> TASK PROMPT
Search the data for "been" and copy every matching line.

Records from a data collection

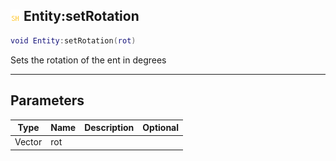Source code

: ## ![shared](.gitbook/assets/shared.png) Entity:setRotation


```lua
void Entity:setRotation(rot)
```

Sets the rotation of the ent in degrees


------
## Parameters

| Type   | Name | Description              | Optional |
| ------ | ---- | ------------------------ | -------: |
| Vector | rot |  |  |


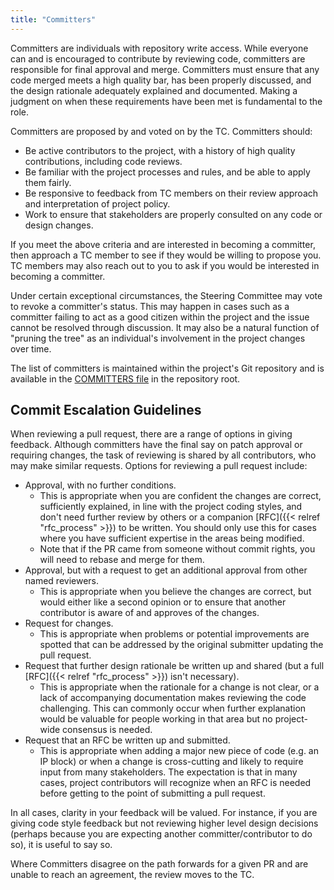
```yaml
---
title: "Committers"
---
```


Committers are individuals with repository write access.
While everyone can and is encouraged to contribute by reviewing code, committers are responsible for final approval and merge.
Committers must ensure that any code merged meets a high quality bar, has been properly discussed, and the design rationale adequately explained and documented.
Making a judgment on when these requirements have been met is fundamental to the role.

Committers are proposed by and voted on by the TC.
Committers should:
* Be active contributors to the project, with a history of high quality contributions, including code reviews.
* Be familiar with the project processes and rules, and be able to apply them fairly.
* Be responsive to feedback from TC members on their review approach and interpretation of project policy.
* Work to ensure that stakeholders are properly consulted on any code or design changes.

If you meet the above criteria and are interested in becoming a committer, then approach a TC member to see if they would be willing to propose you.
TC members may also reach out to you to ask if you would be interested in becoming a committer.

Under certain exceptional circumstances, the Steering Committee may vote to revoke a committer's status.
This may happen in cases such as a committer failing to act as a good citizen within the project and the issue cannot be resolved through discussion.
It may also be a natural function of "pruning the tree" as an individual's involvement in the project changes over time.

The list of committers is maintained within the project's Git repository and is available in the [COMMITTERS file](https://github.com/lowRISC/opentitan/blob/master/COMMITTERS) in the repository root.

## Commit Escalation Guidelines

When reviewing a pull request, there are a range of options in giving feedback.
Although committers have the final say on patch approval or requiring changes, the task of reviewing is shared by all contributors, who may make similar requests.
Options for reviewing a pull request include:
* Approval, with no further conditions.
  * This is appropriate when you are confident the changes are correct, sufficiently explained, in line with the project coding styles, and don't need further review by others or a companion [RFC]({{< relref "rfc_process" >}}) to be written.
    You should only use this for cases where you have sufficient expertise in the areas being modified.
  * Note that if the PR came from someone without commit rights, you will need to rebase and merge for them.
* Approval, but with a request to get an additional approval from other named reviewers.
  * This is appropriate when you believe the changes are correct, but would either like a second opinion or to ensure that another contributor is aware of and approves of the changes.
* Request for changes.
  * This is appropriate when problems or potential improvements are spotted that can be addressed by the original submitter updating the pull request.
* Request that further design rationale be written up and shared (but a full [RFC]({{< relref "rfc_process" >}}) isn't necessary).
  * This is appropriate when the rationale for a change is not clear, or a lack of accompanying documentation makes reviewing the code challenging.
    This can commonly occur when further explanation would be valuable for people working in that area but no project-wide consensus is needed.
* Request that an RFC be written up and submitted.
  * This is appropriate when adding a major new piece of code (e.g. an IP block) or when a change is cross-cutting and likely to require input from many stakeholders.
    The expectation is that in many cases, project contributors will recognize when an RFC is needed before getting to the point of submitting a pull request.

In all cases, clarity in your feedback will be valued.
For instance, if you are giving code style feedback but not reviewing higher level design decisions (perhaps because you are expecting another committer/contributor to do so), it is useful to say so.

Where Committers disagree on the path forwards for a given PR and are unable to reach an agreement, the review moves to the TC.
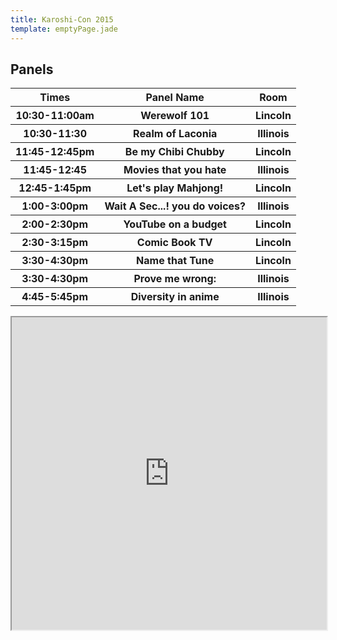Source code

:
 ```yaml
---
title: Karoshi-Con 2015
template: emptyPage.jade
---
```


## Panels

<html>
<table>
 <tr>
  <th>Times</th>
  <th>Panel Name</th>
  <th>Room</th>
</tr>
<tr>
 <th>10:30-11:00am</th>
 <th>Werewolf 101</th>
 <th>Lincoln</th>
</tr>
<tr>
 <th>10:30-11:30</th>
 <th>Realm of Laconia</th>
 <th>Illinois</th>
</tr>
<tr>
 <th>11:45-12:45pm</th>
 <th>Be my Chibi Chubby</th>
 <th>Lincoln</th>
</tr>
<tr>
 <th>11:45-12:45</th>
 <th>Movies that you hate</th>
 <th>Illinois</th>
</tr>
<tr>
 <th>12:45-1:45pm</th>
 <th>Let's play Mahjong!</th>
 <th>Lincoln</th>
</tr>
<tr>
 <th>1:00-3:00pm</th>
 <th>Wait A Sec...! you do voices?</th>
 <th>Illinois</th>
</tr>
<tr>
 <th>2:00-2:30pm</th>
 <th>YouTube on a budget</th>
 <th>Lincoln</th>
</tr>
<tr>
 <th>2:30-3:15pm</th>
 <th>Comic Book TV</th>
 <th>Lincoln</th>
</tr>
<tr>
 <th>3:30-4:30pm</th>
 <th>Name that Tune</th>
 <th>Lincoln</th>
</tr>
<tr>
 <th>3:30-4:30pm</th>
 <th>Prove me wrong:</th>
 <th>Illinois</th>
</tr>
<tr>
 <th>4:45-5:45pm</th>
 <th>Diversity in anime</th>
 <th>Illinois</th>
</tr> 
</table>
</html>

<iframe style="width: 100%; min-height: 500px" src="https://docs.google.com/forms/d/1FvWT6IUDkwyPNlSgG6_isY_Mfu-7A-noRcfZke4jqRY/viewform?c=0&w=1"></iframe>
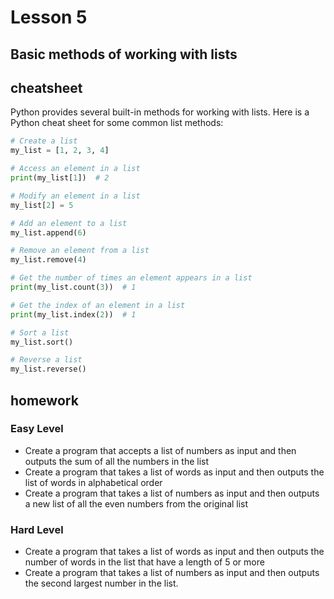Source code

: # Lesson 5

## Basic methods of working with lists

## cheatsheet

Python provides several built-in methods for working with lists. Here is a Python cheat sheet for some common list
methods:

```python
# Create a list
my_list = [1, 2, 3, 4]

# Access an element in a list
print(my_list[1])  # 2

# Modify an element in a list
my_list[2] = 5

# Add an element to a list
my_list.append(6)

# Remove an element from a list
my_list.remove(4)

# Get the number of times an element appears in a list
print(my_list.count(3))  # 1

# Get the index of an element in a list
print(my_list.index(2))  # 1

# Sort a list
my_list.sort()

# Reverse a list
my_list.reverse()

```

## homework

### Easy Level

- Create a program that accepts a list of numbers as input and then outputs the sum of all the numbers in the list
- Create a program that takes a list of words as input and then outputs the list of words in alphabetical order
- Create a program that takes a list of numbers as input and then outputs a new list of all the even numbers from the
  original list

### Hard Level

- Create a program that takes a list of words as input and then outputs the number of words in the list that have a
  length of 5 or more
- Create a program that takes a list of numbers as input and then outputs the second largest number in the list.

> THE ANSWER
Committers must ensure that any code merged meets a high quality bar, has been properly discussed, and the design rationale adequately explained and documented.
Making a judgment on when these requirements have been met is fundamental to the role.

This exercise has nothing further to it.